What is cervical cancer and how can it be prevented?
Cervical cancer affects the cells of the uterine cervix, which is the lower part (or ‘neck’) of the uterus where it joins the inner end of the vagina. Cervical cancer develops when abnormal cells in the lining of the cervix begin to multiply out of control and form precancerous lesions. If undetected, these lesions can develop into tumours and spread into the surrounding tissue (AIHW 2015).
Cervical cancer is a rare outcome of persistent infection with one or more oncogenic (cancer-causing) types of human papillomavirus (HPV) (Bosch et al. 2002; Walboomers et al. 1999). Infection with one or more of these oncogenic types of HPV (known as ‘high-risk’ HPV) is the underlying cause of almost all cases of cervical cancer (AIHW 2015).
Currently 15 high-risk types of HPV are recognised. HPV types 16, 18, and 45 are most predominantly associated with cervical cancer, with HPV types 16 and 18 detected in 70–80% of cases of cervical cancer in Australia (Brotherton 2008).
Overall, Australia has a low incidence of cervical cancer and one of the lowest mortality rates from cervical cancer in the world (AIHW 2015). In Australia, primary prevention of cervical cancer is through vaccination against high-risk HPV types 16 and 18 (National HPV Vaccination Program). Secondary prevention is through cervical screening (the National Cervical Screening Program). From 1 May 2017 a HPV test will replace the Pap test and women will be advised to commence cervical screening from age 25. Cervical cancer in women under the age of 25 is rate, and screening women under the age of 25 has not changed the number of cervical cancer amongst this age group. HPV vaccination will continue to reduce the risk of cervical cancer in young women.
The National HPV Vaccination Program was introduced in 2007 and initially targeted 12–13 year old females delivered through an ongoing school-based program, with a catch up program for females aged 13–26 years in place until 2009. Males aged 12–13 years have also been included in the program since 2013, with a two-year catch-up for males aged to 14–15 years. Data on males was not available at the time of preparing this portal.
Cervical cancer is one of the few cancers that has a precancerous stage that lasts for many years prior to the development of invasive disease. The National Cervical Screening Program provides an opportunity to treat abnormalities in their precancerous stage, before any possible progression to cervical cancer. Some rare (and often aggressive) cervical cancers, however, do not have a precancerous stage, and therefore are simply unable to be detected by cervical screening.
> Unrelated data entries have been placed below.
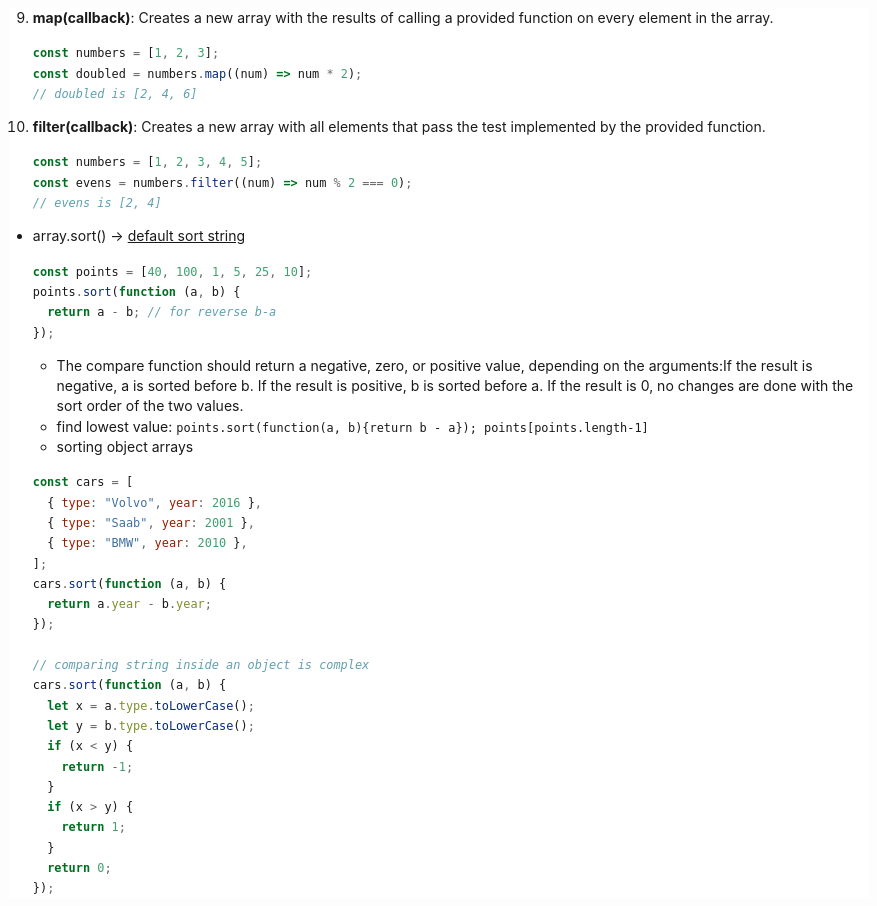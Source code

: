 9. **map(callback)**: Creates a new array with the results of calling a provided function on every element in the array.

   ```javascript
   const numbers = [1, 2, 3];
   const doubled = numbers.map((num) => num * 2);
   // doubled is [2, 4, 6]
   ```

10. **filter(callback)**: Creates a new array with all elements that pass the test implemented by the provided function.

    ```javascript
    const numbers = [1, 2, 3, 4, 5];
    const evens = numbers.filter((num) => num % 2 === 0);
    // evens is [2, 4]
    ```

- array.sort() -> [default sort string](https://www.w3schools.com/js/js_array_sort.asp)

  ```js
  const points = [40, 100, 1, 5, 25, 10];
  points.sort(function (a, b) {
    return a - b; // for reverse b-a
  });
  ```

  - The compare function should return a negative, zero, or positive value, depending on the arguments:If the result is negative, a is sorted before b. If the result is positive, b is sorted before a. If the result is 0, no changes are done with the sort order of the two values.
  - find lowest value: `points.sort(function(a, b){return b - a}); points[points.length-1]`
  - sorting object arrays

  ```js
  const cars = [
    { type: "Volvo", year: 2016 },
    { type: "Saab", year: 2001 },
    { type: "BMW", year: 2010 },
  ];
  cars.sort(function (a, b) {
    return a.year - b.year;
  });

  // comparing string inside an object is complex
  cars.sort(function (a, b) {
    let x = a.type.toLowerCase();
    let y = b.type.toLowerCase();
    if (x < y) {
      return -1;
    }
    if (x > y) {
      return 1;
    }
    return 0;
  });
  ```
Are vaccination and screening rates improving over time?
According to the National HPV Vaccination Program Register, the national HPV 3 dose vaccination coverage for all females turning 15 years of age has remained relatively stable since the introduction of the vaccination in 2007 to 2014 (around 73%).
Early data on cervical abnormalities, genital warts and HPV prevalence in cervical specimens suggest the impact of this program has been rapid and substantial, and that it also provided some indirect protection for young unvaccinated females and young males (National HPV Vaccination Program 2015).
According to the State and Territory Cervical Cytology Register, the rate of participation among young women aged 20–24 in the National Cervical Cancer Screening Program rose from 50% in 1996–97 to its highest point in 1998–99 at 54%. In the last 3 reporting periods (2010–11 to 2012–13) the rate has remained relatively stable at around 43%. In 2012–13 cervical screening rates were lower among 20–24 year olds (43%) than older age groups (AIHW 2015).
What is the level of awareness of HPV among young people?
Based on data from the Fifth National Survey of Secondary Students and Sexual Health (2013), HPV knowledge among young people in Years 10, 11 and 12 is very poor. In most cases more than half the sample reported that they were ‘unsure’ of the correct answer to questions about HPV knowledge. On most of the items relating to HPV knowledge, young women had higher rates of knowledge than young men. This has been attributed to the vaccine having been offered to young women for a longer period of time than to young men (Mitchell et al. 2014).